WORK TASK —
Give the data below again exactly as written, without its pictures.

[Document images with source code]
● ● ● ● ●

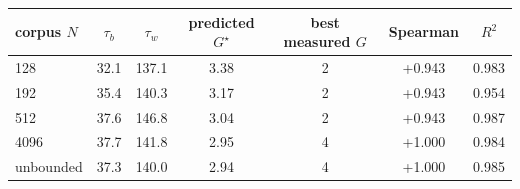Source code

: \begin{tabular}{lcccccc}
\toprule
corpus $N$ & $\tau_b$ & $\tau_w$ & predicted $G^{\star}$ & best measured $G$ & Spearman & $R^2$ \\
\midrule
128 & 32.1 & 137.1 & 3.38 & 2 & +0.943 & 0.983 \\
192 & 35.4 & 140.3 & 3.17 & 2 & +0.943 & 0.954 \\
512 & 37.6 & 146.8 & 3.04 & 2 & +0.943 & 0.987 \\
4096 & 37.7 & 141.8 & 2.95 & 4 & +1.000 & 0.984 \\
unbounded & 37.3 & 140.0 & 2.94 & 4 & +1.000 & 0.985 \\
\bottomrule
\end{tabular}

● ● ● ● ●

SOLVED EXERCISE —
Source code

: \begin{tabular}{lcccccc}
\toprule
corpus $N$ & $\tau_b$ & $\tau_w$ & predicted $G^{\star}$ & best measured $G$ & Spearman & $R^2$ \\
\midrule
128 & 32.1 & 137.1 & 3.38 & 2 & +0.943 & 0.983 \\
192 & 35.4 & 140.3 & 3.17 & 2 & +0.943 & 0.954 \\
512 & 37.6 & 146.8 & 3.04 & 2 & +0.943 & 0.987 \\
4096 & 37.7 & 141.8 & 2.95 & 4 & +1.000 & 0.984 \\
unbounded & 37.3 & 140.0 & 2.94 & 4 & +1.000 & 0.985 \\
\bottomrule
\end{tabular}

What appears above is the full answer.